BEGIN ENTRIES SUPPLIED
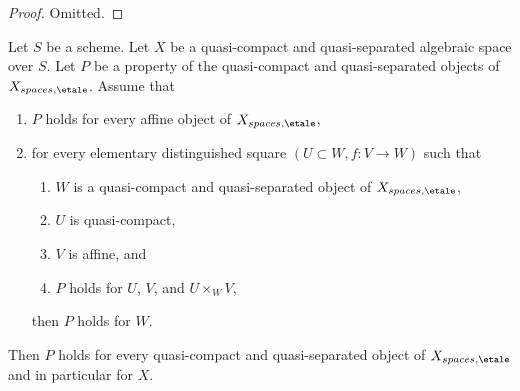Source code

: \begin{proof}
Omitted.
\end{proof}

\begin{lemma}
\label{lemma-induction-principle}
Let $S$ be a scheme. Let $X$ be a quasi-compact and quasi-separated
algebraic space over $S$. Let $P$ be a property of the quasi-compact
and quasi-separated objects of $X_{spaces, \etale}$. Assume that
\begin{enumerate}
\item $P$ holds for every affine object of $X_{spaces, \etale}$,
\item for every elementary distinguished square $(U \subset W, f : V \to W)$
such that
\begin{enumerate}
\item $W$ is a quasi-compact and quasi-separated object of
$X_{spaces, \etale}$,
\item $U$ is quasi-compact,
\item $V$ is affine, and
\item $P$ holds for $U$, $V$, and $U \times_W V$,
\end{enumerate}
then $P$ holds for $W$.
\end{enumerate}
Then $P$ holds for every quasi-compact and quasi-separated object
of $X_{spaces, \etale}$ and in particular for $X$.
\end{lemma}

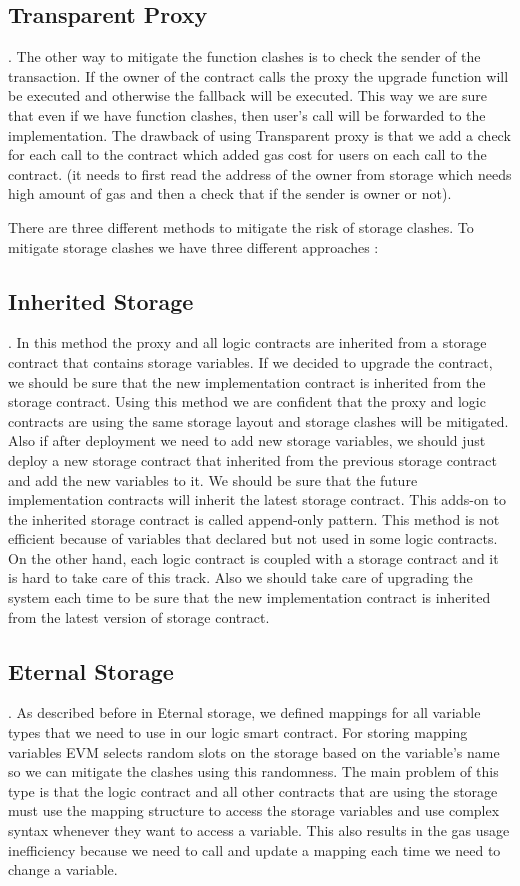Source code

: \subsection{Transparent Proxy}. 
The other way to mitigate the function clashes is to check the sender of the transaction. If the owner of the contract calls the proxy the upgrade function will be executed and otherwise the fallback will be executed. This way we are sure that even if we have function clashes, then user's call will be forwarded to the implementation. 
The drawback of using Transparent proxy is that we add a check for each call to the contract which added gas cost for users on each call to the contract. (it needs to first read the address of the owner from storage which needs high amount of gas and then a check that if the sender is owner or not). 


There are three different methods to mitigate the risk of storage clashes.  To mitigate storage clashes we have three different approaches :

\subsection{Inherited Storage}. 
In this method the proxy and all logic contracts are inherited from a storage contract that contains storage variables. If we decided to upgrade the contract, we should be sure that the new implementation contract is inherited from the storage contract. Using this method we are confident that the proxy and logic contracts are using the same storage layout and storage clashes will be mitigated.
Also if after deployment we need to add new storage variables, we should just deploy a new storage contract that inherited from the previous storage contract and add the new variables to it. We should be sure that the future implementation contracts will inherit the latest storage contract. This adds-on to the inherited storage contract is called append-only pattern.
This method is not efficient because of variables that declared but not used in some logic contracts. On the other hand, each logic contract is coupled with a storage contract and it is hard to take care of this track. Also we should take care of upgrading the system each time to be sure that the new implementation contract is inherited from the latest version of storage contract.

\subsection{Eternal Storage}. 
As described before in Eternal storage, we defined mappings for all variable types that we need to use in our logic smart contract. For storing mapping variables EVM selects random slots on the storage based on the variable's name so we can mitigate the clashes using this randomness.
The main problem of this type is that the logic contract and all other contracts that are using the storage must use the mapping structure to access the storage variables and use complex syntax whenever they want to access a variable. This also results in the gas usage inefficiency because we need to call and update a mapping each time we need to change a variable.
END ENTRIES SUPPLIED
TASK GOAL. With all pictures left out, please transcribe exactly the lines from the start of the material through the line with "quasi-separated object of".

WRITTEN RESPONSE.
Source code

: \begin{proof}
Omitted.
\end{proof}

\begin{lemma}
\label{lemma-induction-principle}
Let $S$ be a scheme. Let $X$ be a quasi-compact and quasi-separated
algebraic space over $S$. Let $P$ be a property of the quasi-compact
and quasi-separated objects of $X_{spaces, \etale}$. Assume that
\begin{enumerate}
\item $P$ holds for every affine object of $X_{spaces, \etale}$,
\item for every elementary distinguished square $(U \subset W, f : V \to W)$
such that
\begin{enumerate}
\item $W$ is a quasi-compact and quasi-separated object of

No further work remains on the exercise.